The full listing, start to finish: write it out again exactly.

▽

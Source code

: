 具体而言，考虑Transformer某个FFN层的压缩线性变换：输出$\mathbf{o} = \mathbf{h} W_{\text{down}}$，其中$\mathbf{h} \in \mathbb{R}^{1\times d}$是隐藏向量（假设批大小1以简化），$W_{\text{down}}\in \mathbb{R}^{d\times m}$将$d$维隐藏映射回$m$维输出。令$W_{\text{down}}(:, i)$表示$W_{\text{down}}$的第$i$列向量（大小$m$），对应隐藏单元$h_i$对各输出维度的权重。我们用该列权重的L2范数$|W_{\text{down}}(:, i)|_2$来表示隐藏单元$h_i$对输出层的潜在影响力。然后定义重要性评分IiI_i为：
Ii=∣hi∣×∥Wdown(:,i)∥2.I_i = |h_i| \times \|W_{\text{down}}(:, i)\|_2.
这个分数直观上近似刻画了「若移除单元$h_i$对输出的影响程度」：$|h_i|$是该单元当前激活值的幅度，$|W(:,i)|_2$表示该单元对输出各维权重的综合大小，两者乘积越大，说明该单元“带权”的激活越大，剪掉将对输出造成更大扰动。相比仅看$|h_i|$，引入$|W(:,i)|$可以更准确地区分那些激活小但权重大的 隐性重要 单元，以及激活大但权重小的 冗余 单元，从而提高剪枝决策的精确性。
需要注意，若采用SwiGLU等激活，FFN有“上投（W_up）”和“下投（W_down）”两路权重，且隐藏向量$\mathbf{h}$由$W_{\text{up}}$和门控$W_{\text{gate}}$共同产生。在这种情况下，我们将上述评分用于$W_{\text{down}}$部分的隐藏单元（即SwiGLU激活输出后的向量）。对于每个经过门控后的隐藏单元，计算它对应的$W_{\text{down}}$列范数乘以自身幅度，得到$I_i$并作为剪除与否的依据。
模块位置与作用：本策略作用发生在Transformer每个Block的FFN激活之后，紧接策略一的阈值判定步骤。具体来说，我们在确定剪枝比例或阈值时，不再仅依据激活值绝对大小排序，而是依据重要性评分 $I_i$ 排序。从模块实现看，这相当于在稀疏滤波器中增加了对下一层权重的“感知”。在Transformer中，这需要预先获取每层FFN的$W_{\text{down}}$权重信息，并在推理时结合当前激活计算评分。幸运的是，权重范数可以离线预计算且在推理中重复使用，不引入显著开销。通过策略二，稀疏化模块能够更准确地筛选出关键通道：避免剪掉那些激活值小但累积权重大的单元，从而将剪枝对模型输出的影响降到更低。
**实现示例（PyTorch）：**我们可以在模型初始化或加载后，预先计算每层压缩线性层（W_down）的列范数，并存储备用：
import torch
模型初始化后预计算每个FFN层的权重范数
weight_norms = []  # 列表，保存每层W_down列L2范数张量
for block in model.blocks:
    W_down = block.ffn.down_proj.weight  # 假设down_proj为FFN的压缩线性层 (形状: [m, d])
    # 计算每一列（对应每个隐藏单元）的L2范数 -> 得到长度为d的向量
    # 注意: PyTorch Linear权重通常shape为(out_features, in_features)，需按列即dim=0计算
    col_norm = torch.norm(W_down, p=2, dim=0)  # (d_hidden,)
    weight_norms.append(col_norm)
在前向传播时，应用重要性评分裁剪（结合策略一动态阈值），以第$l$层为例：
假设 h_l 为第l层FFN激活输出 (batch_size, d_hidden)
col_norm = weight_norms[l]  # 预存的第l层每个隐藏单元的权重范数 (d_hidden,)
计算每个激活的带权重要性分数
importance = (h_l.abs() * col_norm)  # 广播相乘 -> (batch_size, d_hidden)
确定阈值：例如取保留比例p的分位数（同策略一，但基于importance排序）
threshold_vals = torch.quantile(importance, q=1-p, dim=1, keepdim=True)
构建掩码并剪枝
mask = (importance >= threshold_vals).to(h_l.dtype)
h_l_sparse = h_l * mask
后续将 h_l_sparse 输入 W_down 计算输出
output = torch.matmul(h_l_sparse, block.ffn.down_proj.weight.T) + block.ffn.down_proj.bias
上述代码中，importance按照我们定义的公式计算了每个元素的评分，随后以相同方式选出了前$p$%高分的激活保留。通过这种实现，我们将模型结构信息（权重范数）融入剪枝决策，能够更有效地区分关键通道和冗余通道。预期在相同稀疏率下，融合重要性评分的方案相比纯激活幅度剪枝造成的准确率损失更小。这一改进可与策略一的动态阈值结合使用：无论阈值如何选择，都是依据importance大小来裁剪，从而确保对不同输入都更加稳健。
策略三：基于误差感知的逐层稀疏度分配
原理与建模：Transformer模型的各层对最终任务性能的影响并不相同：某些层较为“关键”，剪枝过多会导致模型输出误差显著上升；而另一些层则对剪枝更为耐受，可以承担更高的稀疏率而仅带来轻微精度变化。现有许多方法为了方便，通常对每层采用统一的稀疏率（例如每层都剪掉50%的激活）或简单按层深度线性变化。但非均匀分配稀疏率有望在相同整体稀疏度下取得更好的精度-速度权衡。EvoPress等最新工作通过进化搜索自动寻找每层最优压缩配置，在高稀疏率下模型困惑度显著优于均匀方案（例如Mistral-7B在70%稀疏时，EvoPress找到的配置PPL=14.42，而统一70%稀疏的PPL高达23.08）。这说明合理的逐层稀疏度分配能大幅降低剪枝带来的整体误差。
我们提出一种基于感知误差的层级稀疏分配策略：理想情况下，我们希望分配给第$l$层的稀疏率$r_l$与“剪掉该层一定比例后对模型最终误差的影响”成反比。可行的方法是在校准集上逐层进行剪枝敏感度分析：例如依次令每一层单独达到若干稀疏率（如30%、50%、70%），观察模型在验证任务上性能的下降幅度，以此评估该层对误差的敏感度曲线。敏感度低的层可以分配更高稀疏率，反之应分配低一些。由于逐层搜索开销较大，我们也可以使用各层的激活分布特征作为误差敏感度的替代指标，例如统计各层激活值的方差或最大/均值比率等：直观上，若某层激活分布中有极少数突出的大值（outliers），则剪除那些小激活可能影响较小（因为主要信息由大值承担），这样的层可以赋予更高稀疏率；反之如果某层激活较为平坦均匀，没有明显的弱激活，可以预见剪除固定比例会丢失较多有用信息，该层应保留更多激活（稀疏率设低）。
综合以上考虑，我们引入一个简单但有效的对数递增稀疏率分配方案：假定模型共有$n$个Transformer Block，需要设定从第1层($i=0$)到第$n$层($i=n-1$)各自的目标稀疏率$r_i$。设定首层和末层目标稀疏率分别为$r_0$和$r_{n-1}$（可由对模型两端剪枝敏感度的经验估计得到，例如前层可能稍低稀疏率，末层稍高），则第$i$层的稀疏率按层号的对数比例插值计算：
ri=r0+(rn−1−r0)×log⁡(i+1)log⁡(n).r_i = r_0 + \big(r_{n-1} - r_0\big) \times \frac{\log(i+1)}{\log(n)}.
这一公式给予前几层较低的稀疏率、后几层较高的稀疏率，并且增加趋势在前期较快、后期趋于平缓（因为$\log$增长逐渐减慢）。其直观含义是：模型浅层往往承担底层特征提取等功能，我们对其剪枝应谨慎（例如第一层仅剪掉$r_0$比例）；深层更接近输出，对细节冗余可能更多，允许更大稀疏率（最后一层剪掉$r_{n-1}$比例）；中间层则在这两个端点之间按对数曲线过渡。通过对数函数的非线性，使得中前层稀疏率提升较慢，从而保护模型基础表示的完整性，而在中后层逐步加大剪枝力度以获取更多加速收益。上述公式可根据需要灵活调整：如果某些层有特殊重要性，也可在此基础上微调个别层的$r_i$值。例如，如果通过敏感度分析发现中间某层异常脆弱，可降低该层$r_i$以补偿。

△

Your response —
Source code

: 具体而言，考虑Transformer某个FFN层的压缩线性变换：输出$\mathbf{o} = \mathbf{h} W_{\text{down}}$，其中$\mathbf{h} \in \mathbb{R}^{1\times d}$是隐藏向量（假设批大小1以简化），$W_{\text{down}}\in \mathbb{R}^{d\times m}$将$d$维隐藏映射回$m$维输出。令$W_{\text{down}}(:, i)$表示$W_{\text{down}}$的第$i$列向量（大小$m$），对应隐藏单元$h_i$对各输出维度的权重。我们用该列权重的L2范数$|W_{\text{down}}(:, i)|_2$来表示隐藏单元$h_i$对输出层的潜在影响力。然后定义重要性评分IiI_i为：
Ii=∣hi∣×∥Wdown(:,i)∥2.I_i = |h_i| \times \|W_{\text{down}}(:, i)\|_2.
这个分数直观上近似刻画了「若移除单元$h_i$对输出的影响程度」：$|h_i|$是该单元当前激活值的幅度，$|W(:,i)|_2$表示该单元对输出各维权重的综合大小，两者乘积越大，说明该单元“带权”的激活越大，剪掉将对输出造成更大扰动。相比仅看$|h_i|$，引入$|W(:,i)|$可以更准确地区分那些激活小但权重大的 隐性重要 单元，以及激活大但权重小的 冗余 单元，从而提高剪枝决策的精确性。
需要注意，若采用SwiGLU等激活，FFN有“上投（W_up）”和“下投（W_down）”两路权重，且隐藏向量$\mathbf{h}$由$W_{\text{up}}$和门控$W_{\text{gate}}$共同产生。在这种情况下，我们将上述评分用于$W_{\text{down}}$部分的隐藏单元（即SwiGLU激活输出后的向量）。对于每个经过门控后的隐藏单元，计算它对应的$W_{\text{down}}$列范数乘以自身幅度，得到$I_i$并作为剪除与否的依据。
模块位置与作用：本策略作用发生在Transformer每个Block的FFN激活之后，紧接策略一的阈值判定步骤。具体来说，我们在确定剪枝比例或阈值时，不再仅依据激活值绝对大小排序，而是依据重要性评分 $I_i$ 排序。从模块实现看，这相当于在稀疏滤波器中增加了对下一层权重的“感知”。在Transformer中，这需要预先获取每层FFN的$W_{\text{down}}$权重信息，并在推理时结合当前激活计算评分。幸运的是，权重范数可以离线预计算且在推理中重复使用，不引入显著开销。通过策略二，稀疏化模块能够更准确地筛选出关键通道：避免剪掉那些激活值小但累积权重大的单元，从而将剪枝对模型输出的影响降到更低。
**实现示例（PyTorch）：**我们可以在模型初始化或加载后，预先计算每层压缩线性层（W_down）的列范数，并存储备用：
import torch
模型初始化后预计算每个FFN层的权重范数
weight_norms = []  # 列表，保存每层W_down列L2范数张量
for block in model.blocks:
    W_down = block.ffn.down_proj.weight  # 假设down_proj为FFN的压缩线性层 (形状: [m, d])
    # 计算每一列（对应每个隐藏单元）的L2范数 -> 得到长度为d的向量
    # 注意: PyTorch Linear权重通常shape为(out_features, in_features)，需按列即dim=0计算
    col_norm = torch.norm(W_down, p=2, dim=0)  # (d_hidden,)
    weight_norms.append(col_norm)
在前向传播时，应用重要性评分裁剪（结合策略一动态阈值），以第$l$层为例：
假设 h_l 为第l层FFN激活输出 (batch_size, d_hidden)
col_norm = weight_norms[l]  # 预存的第l层每个隐藏单元的权重范数 (d_hidden,)
计算每个激活的带权重要性分数
importance = (h_l.abs() * col_norm)  # 广播相乘 -> (batch_size, d_hidden)
确定阈值：例如取保留比例p的分位数（同策略一，但基于importance排序）
threshold_vals = torch.quantile(importance, q=1-p, dim=1, keepdim=True)
构建掩码并剪枝
mask = (importance >= threshold_vals).to(h_l.dtype)
h_l_sparse = h_l * mask
后续将 h_l_sparse 输入 W_down 计算输出
output = torch.matmul(h_l_sparse, block.ffn.down_proj.weight.T) + block.ffn.down_proj.bias
上述代码中，importance按照我们定义的公式计算了每个元素的评分，随后以相同方式选出了前$p$%高分的激活保留。通过这种实现，我们将模型结构信息（权重范数）融入剪枝决策，能够更有效地区分关键通道和冗余通道。预期在相同稀疏率下，融合重要性评分的方案相比纯激活幅度剪枝造成的准确率损失更小。这一改进可与策略一的动态阈值结合使用：无论阈值如何选择，都是依据importance大小来裁剪，从而确保对不同输入都更加稳健。
策略三：基于误差感知的逐层稀疏度分配
原理与建模：Transformer模型的各层对最终任务性能的影响并不相同：某些层较为“关键”，剪枝过多会导致模型输出误差显著上升；而另一些层则对剪枝更为耐受，可以承担更高的稀疏率而仅带来轻微精度变化。现有许多方法为了方便，通常对每层采用统一的稀疏率（例如每层都剪掉50%的激活）或简单按层深度线性变化。但非均匀分配稀疏率有望在相同整体稀疏度下取得更好的精度-速度权衡。EvoPress等最新工作通过进化搜索自动寻找每层最优压缩配置，在高稀疏率下模型困惑度显著优于均匀方案（例如Mistral-7B在70%稀疏时，EvoPress找到的配置PPL=14.42，而统一70%稀疏的PPL高达23.08）。这说明合理的逐层稀疏度分配能大幅降低剪枝带来的整体误差。
我们提出一种基于感知误差的层级稀疏分配策略：理想情况下，我们希望分配给第$l$层的稀疏率$r_l$与“剪掉该层一定比例后对模型最终误差的影响”成反比。可行的方法是在校准集上逐层进行剪枝敏感度分析：例如依次令每一层单独达到若干稀疏率（如30%、50%、70%），观察模型在验证任务上性能的下降幅度，以此评估该层对误差的敏感度曲线。敏感度低的层可以分配更高稀疏率，反之应分配低一些。由于逐层搜索开销较大，我们也可以使用各层的激活分布特征作为误差敏感度的替代指标，例如统计各层激活值的方差或最大/均值比率等：直观上，若某层激活分布中有极少数突出的大值（outliers），则剪除那些小激活可能影响较小（因为主要信息由大值承担），这样的层可以赋予更高稀疏率；反之如果某层激活较为平坦均匀，没有明显的弱激活，可以预见剪除固定比例会丢失较多有用信息，该层应保留更多激活（稀疏率设低）。
综合以上考虑，我们引入一个简单但有效的对数递增稀疏率分配方案：假定模型共有$n$个Transformer Block，需要设定从第1层($i=0$)到第$n$层($i=n-1$)各自的目标稀疏率$r_i$。设定首层和末层目标稀疏率分别为$r_0$和$r_{n-1}$（可由对模型两端剪枝敏感度的经验估计得到，例如前层可能稍低稀疏率，末层稍高），则第$i$层的稀疏率按层号的对数比例插值计算：
ri=r0+(rn−1−r0)×log⁡(i+1)log⁡(n).r_i = r_0 + \big(r_{n-1} - r_0\big) \times \frac{\log(i+1)}{\log(n)}.
这一公式给予前几层较低的稀疏率、后几层较高的稀疏率，并且增加趋势在前期较快、后期趋于平缓（因为$\log$增长逐渐减慢）。其直观含义是：模型浅层往往承担底层特征提取等功能，我们对其剪枝应谨慎（例如第一层仅剪掉$r_0$比例）；深层更接近输出，对细节冗余可能更多，允许更大稀疏率（最后一层剪掉$r_{n-1}$比例）；中间层则在这两个端点之间按对数曲线过渡。通过对数函数的非线性，使得中前层稀疏率提升较慢，从而保护模型基础表示的完整性，而在中后层逐步加大剪枝力度以获取更多加速收益。上述公式可根据需要灵活调整：如果某些层有特殊重要性，也可在此基础上微调个别层的$r_i$值。例如，如果通过敏感度分析发现中间某层异常脆弱，可降低该层$r_i$以补偿。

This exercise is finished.